The decision underscores mounting concern within the central bank over asset bubbles forming in the capital region. In recent weeks, apartment prices in Seoul have accelerated at their fastest pace in nearly seven years.
“Stabilizing market sentiment to prevent further price surges in metropolitan housing and managing household debt are critical priorities,” said Rhee Chang-yong, the bank’s governor, during a news conference.
Data from the Korea Real Estate Board showed apartment prices in Seoul rose 0.43 percent in the fourth week of June from the previous week — the sharpest weekly gain since September 2018. The price rally has been accompanied by a spike in household borrowing.
Bank lending to households rose by 6.2 trillion won ($4.5 billion) last month, while total financial sector lending jumped 6.5 trillion won, marking the largest monthly increase in eight months.

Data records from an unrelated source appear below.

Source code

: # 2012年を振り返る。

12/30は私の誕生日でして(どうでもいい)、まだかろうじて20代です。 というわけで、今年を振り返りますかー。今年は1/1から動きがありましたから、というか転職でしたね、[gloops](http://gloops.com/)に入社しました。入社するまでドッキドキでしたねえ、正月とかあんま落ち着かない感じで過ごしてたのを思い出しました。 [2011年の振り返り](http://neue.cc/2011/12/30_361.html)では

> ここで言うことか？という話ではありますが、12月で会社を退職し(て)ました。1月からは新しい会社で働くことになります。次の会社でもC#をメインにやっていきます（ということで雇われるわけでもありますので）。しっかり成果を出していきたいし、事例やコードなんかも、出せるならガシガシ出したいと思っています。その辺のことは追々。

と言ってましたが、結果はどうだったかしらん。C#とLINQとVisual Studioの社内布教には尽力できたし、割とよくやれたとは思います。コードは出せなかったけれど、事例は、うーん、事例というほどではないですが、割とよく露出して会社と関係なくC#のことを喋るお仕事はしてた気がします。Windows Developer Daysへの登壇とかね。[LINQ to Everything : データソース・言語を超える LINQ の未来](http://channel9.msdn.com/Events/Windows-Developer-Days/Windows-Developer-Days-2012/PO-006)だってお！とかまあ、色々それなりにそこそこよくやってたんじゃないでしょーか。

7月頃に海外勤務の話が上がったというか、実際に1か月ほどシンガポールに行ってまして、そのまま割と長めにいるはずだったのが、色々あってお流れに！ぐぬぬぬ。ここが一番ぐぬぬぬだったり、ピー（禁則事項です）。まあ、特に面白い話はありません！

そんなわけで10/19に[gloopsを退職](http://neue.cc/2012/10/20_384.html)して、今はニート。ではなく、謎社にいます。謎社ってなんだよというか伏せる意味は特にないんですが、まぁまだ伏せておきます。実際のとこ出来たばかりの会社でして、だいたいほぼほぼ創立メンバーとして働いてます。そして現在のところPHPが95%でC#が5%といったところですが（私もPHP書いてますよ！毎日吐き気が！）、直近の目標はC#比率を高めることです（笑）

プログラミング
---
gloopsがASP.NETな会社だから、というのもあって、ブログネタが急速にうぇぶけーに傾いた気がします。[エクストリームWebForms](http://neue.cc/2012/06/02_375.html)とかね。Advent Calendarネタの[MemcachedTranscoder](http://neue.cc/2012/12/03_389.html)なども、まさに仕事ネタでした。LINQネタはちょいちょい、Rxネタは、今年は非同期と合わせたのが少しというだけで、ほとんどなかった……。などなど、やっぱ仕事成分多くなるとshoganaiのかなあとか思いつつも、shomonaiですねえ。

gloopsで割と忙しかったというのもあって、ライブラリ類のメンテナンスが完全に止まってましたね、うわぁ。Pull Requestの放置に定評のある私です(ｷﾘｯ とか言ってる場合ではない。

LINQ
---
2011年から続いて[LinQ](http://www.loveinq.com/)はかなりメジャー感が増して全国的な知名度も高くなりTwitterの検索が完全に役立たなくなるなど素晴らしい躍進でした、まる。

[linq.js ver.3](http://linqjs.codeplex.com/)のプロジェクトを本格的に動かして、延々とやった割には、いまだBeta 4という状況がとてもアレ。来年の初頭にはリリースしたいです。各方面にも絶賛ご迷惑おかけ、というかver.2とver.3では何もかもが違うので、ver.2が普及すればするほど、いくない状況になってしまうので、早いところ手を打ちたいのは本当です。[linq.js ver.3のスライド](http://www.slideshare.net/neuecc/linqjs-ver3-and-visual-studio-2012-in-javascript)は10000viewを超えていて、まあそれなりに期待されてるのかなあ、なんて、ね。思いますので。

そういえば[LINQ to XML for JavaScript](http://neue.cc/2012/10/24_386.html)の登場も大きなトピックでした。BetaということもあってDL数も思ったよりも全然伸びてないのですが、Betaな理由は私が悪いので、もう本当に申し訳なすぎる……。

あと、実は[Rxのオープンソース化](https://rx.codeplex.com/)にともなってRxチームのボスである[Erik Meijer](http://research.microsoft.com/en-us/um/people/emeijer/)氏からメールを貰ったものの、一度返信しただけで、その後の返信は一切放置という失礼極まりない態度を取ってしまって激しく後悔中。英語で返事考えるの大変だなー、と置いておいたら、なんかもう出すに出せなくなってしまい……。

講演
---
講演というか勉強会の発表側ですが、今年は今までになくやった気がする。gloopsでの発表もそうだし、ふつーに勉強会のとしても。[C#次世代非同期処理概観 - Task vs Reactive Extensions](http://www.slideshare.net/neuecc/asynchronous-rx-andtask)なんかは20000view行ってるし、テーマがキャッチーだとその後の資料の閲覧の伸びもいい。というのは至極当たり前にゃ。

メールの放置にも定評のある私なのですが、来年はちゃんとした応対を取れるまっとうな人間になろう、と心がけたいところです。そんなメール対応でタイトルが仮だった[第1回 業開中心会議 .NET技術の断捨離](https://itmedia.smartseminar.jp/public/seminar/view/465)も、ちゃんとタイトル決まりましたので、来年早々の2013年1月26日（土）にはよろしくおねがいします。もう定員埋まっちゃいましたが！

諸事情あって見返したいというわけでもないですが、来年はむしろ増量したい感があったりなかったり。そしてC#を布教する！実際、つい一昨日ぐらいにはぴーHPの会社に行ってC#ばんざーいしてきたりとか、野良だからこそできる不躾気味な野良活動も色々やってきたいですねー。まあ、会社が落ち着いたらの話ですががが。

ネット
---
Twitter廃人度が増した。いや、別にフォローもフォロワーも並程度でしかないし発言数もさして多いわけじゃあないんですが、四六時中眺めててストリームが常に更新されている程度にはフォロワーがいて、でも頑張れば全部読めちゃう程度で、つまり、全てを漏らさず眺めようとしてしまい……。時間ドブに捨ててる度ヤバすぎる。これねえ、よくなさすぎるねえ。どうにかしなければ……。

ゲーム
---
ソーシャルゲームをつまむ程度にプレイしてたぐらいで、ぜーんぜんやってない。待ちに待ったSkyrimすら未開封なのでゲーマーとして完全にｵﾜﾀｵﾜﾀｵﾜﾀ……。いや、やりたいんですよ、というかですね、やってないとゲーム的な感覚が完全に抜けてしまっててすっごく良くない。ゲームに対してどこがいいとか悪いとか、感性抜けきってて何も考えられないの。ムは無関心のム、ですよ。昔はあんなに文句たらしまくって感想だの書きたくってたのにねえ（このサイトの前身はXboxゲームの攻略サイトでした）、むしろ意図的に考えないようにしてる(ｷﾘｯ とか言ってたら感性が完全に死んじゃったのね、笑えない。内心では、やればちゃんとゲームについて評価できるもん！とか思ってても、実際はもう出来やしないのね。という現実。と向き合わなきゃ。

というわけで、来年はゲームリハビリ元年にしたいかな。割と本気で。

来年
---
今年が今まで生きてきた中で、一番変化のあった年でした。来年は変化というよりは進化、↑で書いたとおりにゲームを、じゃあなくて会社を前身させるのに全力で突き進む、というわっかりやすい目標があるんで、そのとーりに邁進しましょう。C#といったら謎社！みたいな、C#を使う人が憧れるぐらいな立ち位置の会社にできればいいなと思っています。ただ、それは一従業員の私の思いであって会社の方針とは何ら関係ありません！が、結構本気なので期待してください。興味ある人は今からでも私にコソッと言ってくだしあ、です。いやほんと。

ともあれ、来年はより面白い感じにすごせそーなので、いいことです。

In response, financial regulators in June rolled out tighter mortgage rules in Seoul and neighboring areas, capping home loans at 600 million won in an effort to curb speculative buying.
The central bank had begun cutting rates in October, lowering borrowing costs in successive moves aimed at reviving domestic demand and insulating South Korea’s export-driven economy from global headwinds, including protracted trade tensions with the United States. The rate is now down from a peak of 3.25 percent.
Still, policymakers remain cautious.
While domestic consumption is expected to recover gradually — bolstered by improving business sentiment and government stimulus — exports are forecast to lose momentum amid ongoing U.S. tariff actions and uncertainty surrounding trade negotiations.
The BOK maintained its inflation forecast at 1.9 percent for both headline and core consumer prices, in line with projections made in May. Officials expect inflation to hover around 2 percent this year, citing subdued demand-side pressures and stable global oil prices.